XR Talks is a weekly series that features the best presentations and educational videos from the XR universe. It includes embedded video, as well as narrative analysis and top takeaways. Speakers’ opinions are their own.
One of our favorite XR topics is how innovation will migrate from adjacent sectors. For example, computer vision requirements of autonomous vehicles will benefit AR as a byproduct. 5G and edge networks too: XR’s heavy computing and graphics will benefit from bigger pipes.
But what does that look like exactly? According to Deutsche Telekom director of immersive technologies Terry Schussler at AWE Europe (video below), 5G and edge computing will create a more efficient deployment of compute muscle and bandwidth to enable XR devices.
But first of all, what is edge computing? 5G is clear in terms of bandwidth and other benefits, but edge is less familiar. It essentially brings compute and connectivity closer to devices/nodes using a mesh network of stations placed strategically in places like campuses or 5G base stations.
“It’s not that edge is going to replace the cloud, it’s just going to move the cloud closer to the user,” said Schussler. “We control data transfer at the speed of light, so if we shorten the distance from the data center to the user, we can reduce milliseconds of latency that occur on the Internet.”
Sort of like a mesh router network but different, edge computing will be able to have several base stations that work intelligently in unison to provide the most efficient compute and connectivity transfers to nearby devices. The ultimate goal is for this to work even for moving vehicles.
“As we build 5g out, these stations can have compute data centers at their base,” said Schussler. “The distribution of that compute is going to be intelligently performed by software that allows the orchestration of where the compute should come from and be automatic.”
Where this plays out in practical terms is to power the dream of what Schussler calls “pervasive AR.” Currently AR glasses are mostly used for a single purpose, often in enterprise, with a single app loaded onto a device.
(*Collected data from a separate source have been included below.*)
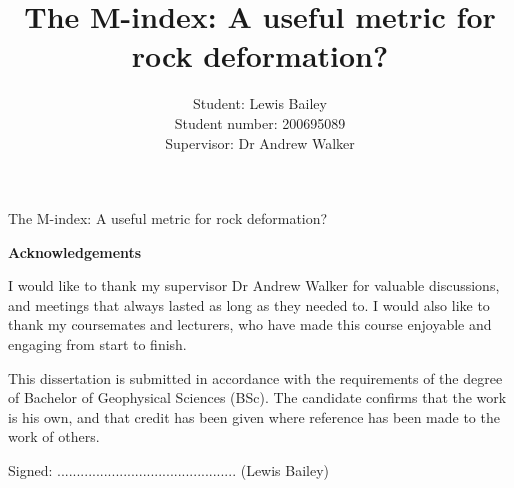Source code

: \documentclass[a4paper,12pt,twoside]{report}
\title{\textbf{The M-index: A useful metric for rock deformation?}}
\author{Student: Lewis Bailey\\Student number: 200695089\\Supervisor: Dr Andrew Walker}
\date{}
\numberwithin{equation}{chapter}
\begin{document}

%
%
%
%
%
%


\vspace{3cm}
\begin{center}
{\huge The M-index: A useful metric for rock deformation?}
\vspace{3cm}

\begin{Large}
\textbf{Acknowledgements}
\end{Large}

I would like to thank my supervisor Dr Andrew Walker for valuable discussions, and meetings that always lasted as long as they needed to. I would also like to thank my coursemates and lecturers, who have made this course enjoyable and engaging from start to finish.
  
\vspace{3cm}
\noindent
\begin{Large}
\end{Large}

This dissertation is submitted in accordance with the requirements of the degree of Bachelor of Geophysical Sciences (BSc). The candidate confirms that the work is his own, and that credit has been given where reference has been made to the work of others. 


\vspace{1cm}
\noindent
Signed: .............................................. (Lewis Bailey)

\end{center}
\end{document}

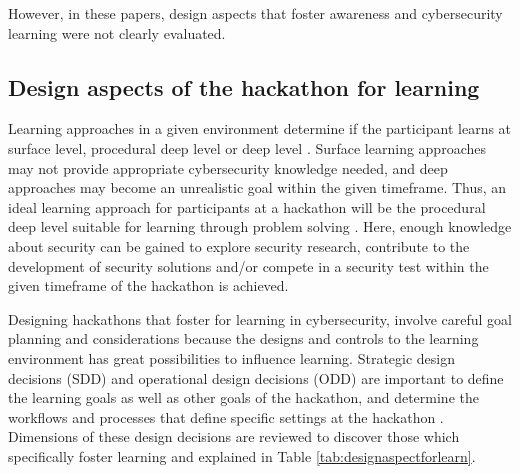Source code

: \documentclass[runningheads]{llncs}
\begin{document}
However, in these papers, design aspects that foster awareness and cybersecurity learning were not clearly evaluated. %



\subsection{Design aspects of the hackathon for learning}
Learning approaches in a given environment determine if the participant learns at surface level, procedural deep level or deep level \cite{case2004between,marton1997approaches}. Surface learning approaches may not provide appropriate cybersecurity knowledge needed, and deep approaches may become an unrealistic goal within the given timeframe. Thus, an ideal learning approach for participants at a hackathon will be the procedural deep level suitable for learning through problem solving \cite{case2004between}. Here, enough knowledge about security can be gained to explore security research, contribute to the development of security solutions and/or compete in a security test within the given timeframe of the hackathon is achieved.

Designing hackathons that foster for learning in cybersecurity, involve careful goal planning and considerations because the designs and controls to the learning environment has great possibilities to influence learning. Strategic design decisions (SDD) and operational design decisions (ODD) are important to define the learning goals as well as other goals of the hackathon, and determine the workflows and processes that define specific settings at the hackathon \cite{kollwitz2019hack}. Dimensions of these design decisions are reviewed to discover those which specifically foster learning and explained in Table \ref{tab:designaspectforlearn}. 

\end{document}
Pervasive AR will give us much more functionality and optionality.
“We want to move to a more pervasive time-duration extended experience,” he said. “We will see a transition into next year where we’ll have experiences that last for one to two hours such as a sports or entertainment experience at a stadium, or watching television shows at home.”
5G and edge computing will enable this because of the reasons mentioned above, and also because pervasive computing needs more intelligence to personalize experiences for users. And that requires a level of compute that should happen off-device for optimal data delivery.
“We’re going to have to change from an app focused ecosystem to a people focused ecosystem,” he said. “That ecosystem of services is going to be forced to collaborate together to intelligently present information at the right time and the right place and in the right part of your field of view.”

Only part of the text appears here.